Specifically, Dragolov et al. (2016) developed a comprehensive conceptualisation of social cohesion lending itself to empirical research, proposing three domains characterising a cohesive society: “resilient social relations, positive emotional connectedness between its members and the community, and a pronounced focus on the common good” (p. 6). These three domains overlap and unfold into nine dimensions: Social relations emphasises the horizontal relationships of individuals, and comprises intact social networks, trust in people and acceptance of diversity. Connectedness emphasises the vertical relations between individuals and institutions, and consists of identification, trust in institutions and a perception of fairness. Finally, a focus on the common good addresses solidarity and helpfulness, respect for social rules and civic participation.

Even when applying this conceptualisation, much of the existing literature focuses on what factors increase social cohesion or whether cohesive societies are even better off in the first place.

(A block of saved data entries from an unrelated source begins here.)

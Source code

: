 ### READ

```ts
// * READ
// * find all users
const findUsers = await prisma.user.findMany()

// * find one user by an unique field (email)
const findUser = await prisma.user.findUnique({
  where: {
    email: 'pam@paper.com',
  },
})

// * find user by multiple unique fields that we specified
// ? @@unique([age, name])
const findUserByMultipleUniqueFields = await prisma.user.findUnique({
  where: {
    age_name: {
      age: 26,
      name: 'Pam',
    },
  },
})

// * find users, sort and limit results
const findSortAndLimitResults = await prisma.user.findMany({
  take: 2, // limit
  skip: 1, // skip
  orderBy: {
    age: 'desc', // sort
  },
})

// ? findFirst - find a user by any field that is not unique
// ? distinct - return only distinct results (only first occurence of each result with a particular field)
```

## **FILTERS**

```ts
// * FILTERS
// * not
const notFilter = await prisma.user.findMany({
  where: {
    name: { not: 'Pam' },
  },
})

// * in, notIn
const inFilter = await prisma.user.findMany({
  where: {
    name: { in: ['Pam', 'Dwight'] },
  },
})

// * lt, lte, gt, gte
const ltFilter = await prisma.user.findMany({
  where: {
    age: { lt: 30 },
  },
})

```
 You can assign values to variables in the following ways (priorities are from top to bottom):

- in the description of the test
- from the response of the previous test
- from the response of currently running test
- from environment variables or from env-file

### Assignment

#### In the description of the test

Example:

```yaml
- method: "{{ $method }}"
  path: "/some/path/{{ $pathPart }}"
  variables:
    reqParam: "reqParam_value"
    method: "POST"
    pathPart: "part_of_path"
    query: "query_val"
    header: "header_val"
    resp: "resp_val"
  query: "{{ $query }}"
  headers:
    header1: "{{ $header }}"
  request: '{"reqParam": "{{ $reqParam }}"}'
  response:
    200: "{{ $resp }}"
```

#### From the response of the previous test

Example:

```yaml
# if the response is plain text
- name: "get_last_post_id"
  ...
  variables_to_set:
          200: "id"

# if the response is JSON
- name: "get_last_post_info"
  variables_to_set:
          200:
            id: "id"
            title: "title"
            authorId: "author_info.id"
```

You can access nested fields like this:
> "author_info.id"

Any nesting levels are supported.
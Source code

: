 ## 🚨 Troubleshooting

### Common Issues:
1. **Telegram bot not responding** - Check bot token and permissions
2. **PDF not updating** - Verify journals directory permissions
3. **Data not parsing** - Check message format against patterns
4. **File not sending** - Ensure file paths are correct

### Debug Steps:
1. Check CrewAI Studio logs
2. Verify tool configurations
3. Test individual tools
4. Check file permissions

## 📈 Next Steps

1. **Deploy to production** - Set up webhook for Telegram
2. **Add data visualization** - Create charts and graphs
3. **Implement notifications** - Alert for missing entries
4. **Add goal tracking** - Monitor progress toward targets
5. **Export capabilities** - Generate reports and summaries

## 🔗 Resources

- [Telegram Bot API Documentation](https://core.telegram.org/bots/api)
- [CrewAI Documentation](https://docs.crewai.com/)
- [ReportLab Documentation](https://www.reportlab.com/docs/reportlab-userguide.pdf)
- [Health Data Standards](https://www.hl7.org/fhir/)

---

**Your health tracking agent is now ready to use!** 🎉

A time‐lagged comparison of European Union and Organisation for Economic Co‐operation and Development (OECD) countries found that social cohesion is positively impacted by greater levels of societal wealth, human development, modernisation and income equality, and at the same time, greater levels of social cohesion seem to support greater average country‐level life satisfaction (Dragolov et al., 2016). While some relationships in Asian countries appear to mirror those found in the West (e.g. societal wealth), others (e.g. income equality and political freedom) prove to function differently (Delhey et al., 2018). Thus, while the concept of social cohesion may be applied across cultures, there are no one‐size‐fits‐all interpretations of its relationship with other socio‐economic indicators.

Likewise, questions regarding the relationship between social cohesion and the lives of individuals are central in the discourse. Evidence from a multilevel study of EU countries suggests that individuals are happier and psychologically healthier if they live in more cohesive societies (Delhey & Dragolov, 2016), whereas a multilevel examination of high‐income countries found support for the association between cohesion and better individual self‐rated health (Chuang, Chuang, & Yang, 2013). This research raises the question of whether the social cohesion in geopolitical units is connected to other, more fundamental individual factors, such as personality.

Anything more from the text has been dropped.